> **INSTRUCTIONS TO FOLLOW**
Keep the pictures out of your copy. Transcribe the records below exactly.

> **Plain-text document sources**

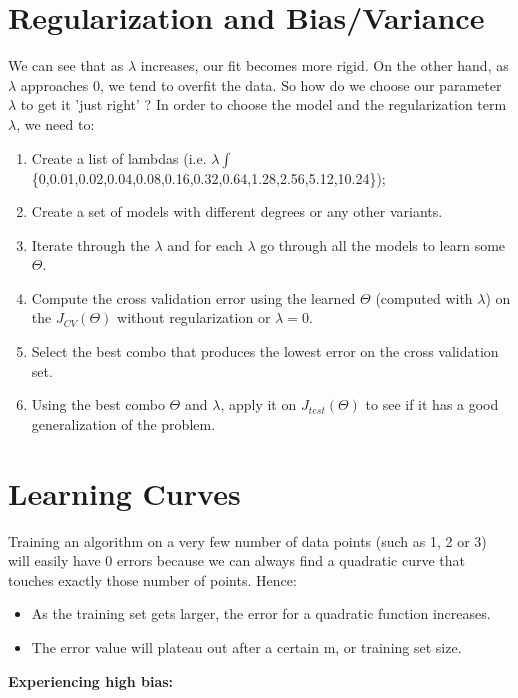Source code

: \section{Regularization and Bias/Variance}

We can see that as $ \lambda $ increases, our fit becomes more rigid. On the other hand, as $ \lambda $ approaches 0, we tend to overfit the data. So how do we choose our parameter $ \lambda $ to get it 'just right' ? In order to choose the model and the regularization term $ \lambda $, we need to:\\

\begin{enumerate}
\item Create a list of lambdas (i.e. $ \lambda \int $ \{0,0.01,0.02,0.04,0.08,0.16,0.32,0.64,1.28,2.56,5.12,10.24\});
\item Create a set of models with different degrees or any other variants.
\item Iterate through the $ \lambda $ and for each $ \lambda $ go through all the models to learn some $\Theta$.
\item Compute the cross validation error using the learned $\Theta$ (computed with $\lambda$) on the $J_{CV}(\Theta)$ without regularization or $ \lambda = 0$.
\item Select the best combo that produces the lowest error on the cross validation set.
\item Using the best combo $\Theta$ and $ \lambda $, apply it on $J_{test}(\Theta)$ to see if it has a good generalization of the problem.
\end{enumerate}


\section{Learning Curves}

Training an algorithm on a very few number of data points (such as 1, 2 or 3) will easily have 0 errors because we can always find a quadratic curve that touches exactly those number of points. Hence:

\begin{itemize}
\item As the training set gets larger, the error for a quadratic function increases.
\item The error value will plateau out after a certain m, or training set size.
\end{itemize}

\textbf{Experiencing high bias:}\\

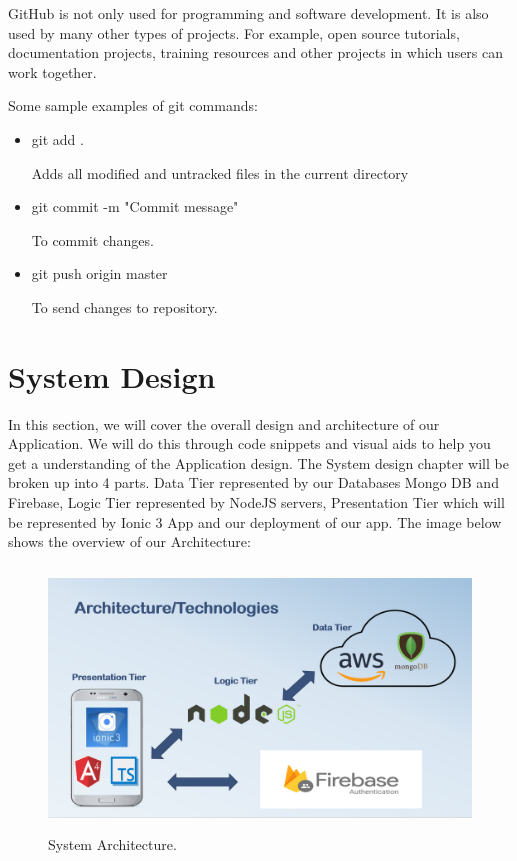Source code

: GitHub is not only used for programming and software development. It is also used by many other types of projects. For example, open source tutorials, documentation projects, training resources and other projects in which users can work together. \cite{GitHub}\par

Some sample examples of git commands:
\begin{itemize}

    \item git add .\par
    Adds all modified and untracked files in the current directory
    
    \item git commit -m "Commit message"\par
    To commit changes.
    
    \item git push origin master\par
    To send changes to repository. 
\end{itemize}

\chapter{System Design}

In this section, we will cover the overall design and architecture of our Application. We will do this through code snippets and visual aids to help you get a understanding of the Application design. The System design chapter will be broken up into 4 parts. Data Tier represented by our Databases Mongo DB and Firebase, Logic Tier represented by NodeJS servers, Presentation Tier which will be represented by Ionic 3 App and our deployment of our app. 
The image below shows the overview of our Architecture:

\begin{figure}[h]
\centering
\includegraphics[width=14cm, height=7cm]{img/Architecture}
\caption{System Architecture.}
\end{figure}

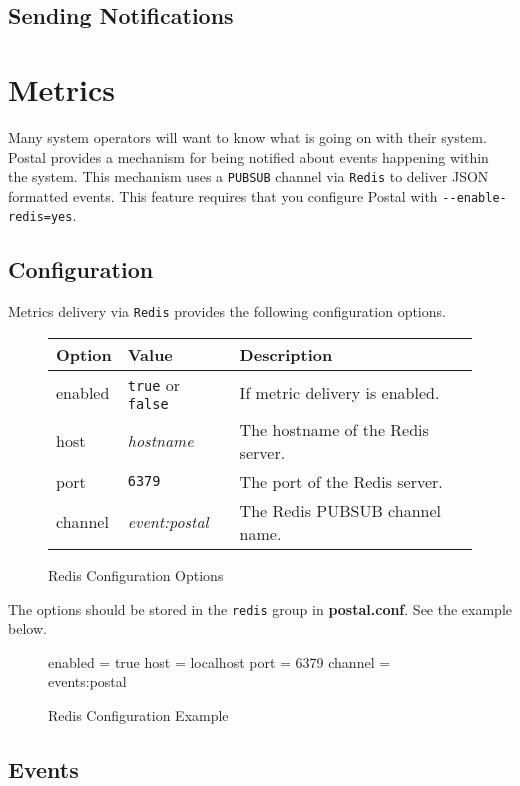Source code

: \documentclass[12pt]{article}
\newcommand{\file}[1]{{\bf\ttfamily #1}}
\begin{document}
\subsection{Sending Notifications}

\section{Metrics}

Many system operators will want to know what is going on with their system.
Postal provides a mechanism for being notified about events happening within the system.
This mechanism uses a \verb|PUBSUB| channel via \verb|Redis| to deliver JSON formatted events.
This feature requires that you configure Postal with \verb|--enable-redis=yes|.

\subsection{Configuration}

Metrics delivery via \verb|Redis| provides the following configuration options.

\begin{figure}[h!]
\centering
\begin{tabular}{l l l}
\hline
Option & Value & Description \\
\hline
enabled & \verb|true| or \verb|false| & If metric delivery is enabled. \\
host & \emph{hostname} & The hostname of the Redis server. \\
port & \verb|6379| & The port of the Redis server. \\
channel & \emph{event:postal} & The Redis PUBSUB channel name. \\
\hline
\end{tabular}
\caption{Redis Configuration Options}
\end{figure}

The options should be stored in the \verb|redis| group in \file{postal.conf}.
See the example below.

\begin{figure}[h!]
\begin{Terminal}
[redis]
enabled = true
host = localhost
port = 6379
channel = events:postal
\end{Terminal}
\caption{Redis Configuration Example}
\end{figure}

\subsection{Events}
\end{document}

> **SOLUTION FOR THIS PROBLEM**
Source code

: \section{Regularization and Bias/Variance}

We can see that as $ \lambda $ increases, our fit becomes more rigid. On the other hand, as $ \lambda $ approaches 0, we tend to overfit the data. So how do we choose our parameter $ \lambda $ to get it 'just right' ? In order to choose the model and the regularization term $ \lambda $, we need to:\\

\begin{enumerate}
\item Create a list of lambdas (i.e. $ \lambda \int $ \{0,0.01,0.02,0.04,0.08,0.16,0.32,0.64,1.28,2.56,5.12,10.24\});
\item Create a set of models with different degrees or any other variants.
\item Iterate through the $ \lambda $ and for each $ \lambda $ go through all the models to learn some $\Theta$.
\item Compute the cross validation error using the learned $\Theta$ (computed with $\lambda$) on the $J_{CV}(\Theta)$ without regularization or $ \lambda = 0$.
\item Select the best combo that produces the lowest error on the cross validation set.
\item Using the best combo $\Theta$ and $ \lambda $, apply it on $J_{test}(\Theta)$ to see if it has a good generalization of the problem.
\end{enumerate}


\section{Learning Curves}

Training an algorithm on a very few number of data points (such as 1, 2 or 3) will easily have 0 errors because we can always find a quadratic curve that touches exactly those number of points. Hence:

\begin{itemize}
\item As the training set gets larger, the error for a quadratic function increases.
\item The error value will plateau out after a certain m, or training set size.
\end{itemize}

\textbf{Experiencing high bias:}\\

Source code

: GitHub is not only used for programming and software development. It is also used by many other types of projects. For example, open source tutorials, documentation projects, training resources and other projects in which users can work together. \cite{GitHub}\par

Some sample examples of git commands:
\begin{itemize}

    \item git add .\par
    Adds all modified and untracked files in the current directory
    
    \item git commit -m "Commit message"\par
    To commit changes.
    
    \item git push origin master\par
    To send changes to repository. 
\end{itemize}

\chapter{System Design}

In this section, we will cover the overall design and architecture of our Application. We will do this through code snippets and visual aids to help you get a understanding of the Application design. The System design chapter will be broken up into 4 parts. Data Tier represented by our Databases Mongo DB and Firebase, Logic Tier represented by NodeJS servers, Presentation Tier which will be represented by Ionic 3 App and our deployment of our app. 
The image below shows the overview of our Architecture:

\begin{figure}[h]
\centering
\includegraphics[width=14cm, height=7cm]{img/Architecture}
\caption{System Architecture.}
\end{figure}

Source code

: \documentclass[12pt]{article}
\newcommand{\file}[1]{{\bf\ttfamily #1}}
\begin{document}
\subsection{Sending Notifications}

\section{Metrics}

Many system operators will want to know what is going on with their system.
Postal provides a mechanism for being notified about events happening within the system.
This mechanism uses a \verb|PUBSUB| channel via \verb|Redis| to deliver JSON formatted events.
This feature requires that you configure Postal with \verb|--enable-redis=yes|.

\subsection{Configuration}

Metrics delivery via \verb|Redis| provides the following configuration options.

\begin{figure}[h!]
\centering
\begin{tabular}{l l l}
\hline
Option & Value & Description \\
\hline
enabled & \verb|true| or \verb|false| & If metric delivery is enabled. \\
host & \emph{hostname} & The hostname of the Redis server. \\
port & \verb|6379| & The port of the Redis server. \\
channel & \emph{event:postal} & The Redis PUBSUB channel name. \\
\hline
\end{tabular}
\caption{Redis Configuration Options}
\end{figure}

The options should be stored in the \verb|redis| group in \file{postal.conf}.
See the example below.

\begin{figure}[h!]
\begin{Terminal}
[redis]
enabled = true
host = localhost
port = 6379
channel = events:postal
\end{Terminal}
\caption{Redis Configuration Example}
\end{figure}

\subsection{Events}
\end{document}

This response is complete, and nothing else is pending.